How hard is the task of elevating a building’s WELL rating from Gold to Platinum? Alexander Kobler knows the answer after helping Investa achieve outstanding results at Sydney’s Barrack Place.
The 23-storey office tower at 151 Clarence Street was recently awarded a Platinum rating from the International WELL Building Institute.
Developed by Investa for Oxford Investa Property Partners, and home to anchor tenant Arup, Barrack Place achieved Australia’s first ever WELL Core & Shell Precertified Gold rating in 2017.
A 6 Star Green Star rating was also awarded in January.
Kobler, sustainability section manager with Wood & Grieve Engineers, now part of Stantec, was part of the project team that helped Investa take its WELL rating to the next level .
The 22,000 sqm A-Grade office tower was designed by Architectus with sustainability, energy efficiency and occupant comfort in mind, although meeting the WELL Platinum standard wasn’t part of the initial brief.
“The decision to pursue WELL certification was made when we were fairly advanced in construction and the opportunity to change the building was limited,” Kobler explains.
But the design team’s early consideration of everything from acoustics to thermal comfort, air quality to materials selection made Kobler’s job easier.
“Investa always wanted to deliver an outstanding building, and we were able to show, through a gap analysis, that a Platinum WELL rating was possible with minor changes.”
The challenge was aligning the building’s ‘good bones’ with WELL benchmarks. “But when health and wellbeing are first principles, then a WELL rating isn’t such a stretch,” Kobler explains.
Barrack Place earned the Platinum rating with high scores across seven building performance categories: air, water, light, nourishment, fitness, comfort and mind.
The building’s design ticked a lot of ‘light’ boxes. A 100-metre-long light well runs the length of Barrack Place’s spine. Linked by bridges and an internal staircase, this atrium floods each floor with daylight.
Some tweaks were made to enhance air quality, most notably UV light filtration to reduce mould growth and an upgrade to carbon filtration.
End-of-trip facilities also go “above and beyond” the ordinary bike racks and lockers found in most contemporary office buildings. “The sheer volume and quality of bike racks are impressive. The 220 spaces in a 22,000 sqm building are 50 per cent above the upper limit of the Green Star requirement,” Kobler explains.
A bike mechanic visits the building every month, puncture repair kits are on hand and the shower and locker facilities are “next level,” he adds.
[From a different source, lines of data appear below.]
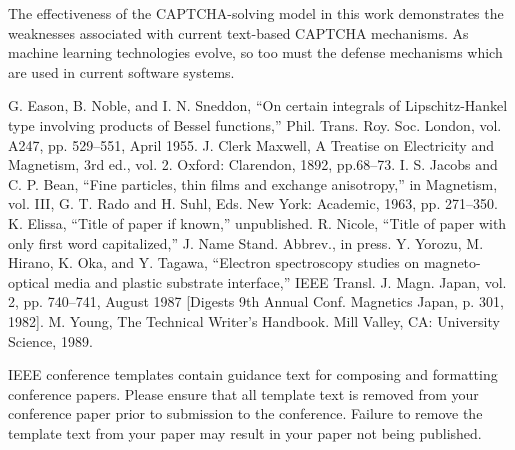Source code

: \documentclass[11pt,conference]{IEEEtran}
\begin{document}
The effectiveness of the CAPTCHA-solving model in this work demonstrates the
weaknesses associated with current text-based CAPTCHA mechanisms. As machine
learning technologies evolve, so too must the defense mechanisms which are used
in current software systems.

\begin{thebibliography}{00}
	 G. Eason, B. Noble, and I. N. Sneddon, ``On certain integrals of Lipschitz-Hankel type involving products of Bessel functions,'' Phil. Trans. Roy. Soc. London, vol. A247, pp. 529--551, April 1955.
	 J. Clerk Maxwell, A Treatise on Electricity and Magnetism, 3rd ed., vol. 2. Oxford: Clarendon, 1892, pp.68--73.
	 I. S. Jacobs and C. P. Bean, ``Fine particles, thin films and exchange anisotropy,'' in Magnetism, vol. III, G. T. Rado and H. Suhl, Eds. New York: Academic, 1963, pp. 271--350.
	 K. Elissa, ``Title of paper if known,'' unpublished.
	 R. Nicole, ``Title of paper with only first word capitalized,'' J. Name Stand. Abbrev., in press.
	 Y. Yorozu, M. Hirano, K. Oka, and Y. Tagawa, ``Electron spectroscopy studies on magneto-optical media and plastic substrate interface,'' IEEE Transl. J. Magn. Japan, vol. 2, pp. 740--741, August 1987 [Digests 9th Annual Conf. Magnetics Japan, p. 301, 1982].
	 M. Young, The Technical Writer's Handbook. Mill Valley, CA: University Science, 1989.
\end{thebibliography}
\vspace{12pt}
\color{red}
IEEE conference templates contain guidance text for composing and formatting conference papers. Please ensure that all template text is removed from your conference paper prior to submission to the conference. Failure to remove the template text from your paper may result in your paper not being published.
\end{document}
The project secured the maximum five points for innovation. One point was rewarded for extending the commitment to health and wellbeing to those working on site during construction. Workers enjoyed fresh fruit onsite, tools-down barbecues, mental health briefings and support to quit smoking, for example.
The project chalked up another innovation point for offering tours that “share the WELL story”.
Kobler applauds Investa’s commitment to align its company-wide policies and procedures with WELL. A comprehensive cleaning program across the building reduced the use of harmful chemicals, while advertising throughout the building encourages healthy eating.
Kobler says WELL’s influence will continue to grow as employees look for organisations and offices that enhance health and wellbeing.
“The lobby at Barrack Place is always filled with people using the space for work and meetings, chatting as they come out of coffee shops. And this didn’t come from WELL but from Investa’s desire to create a great place for people.”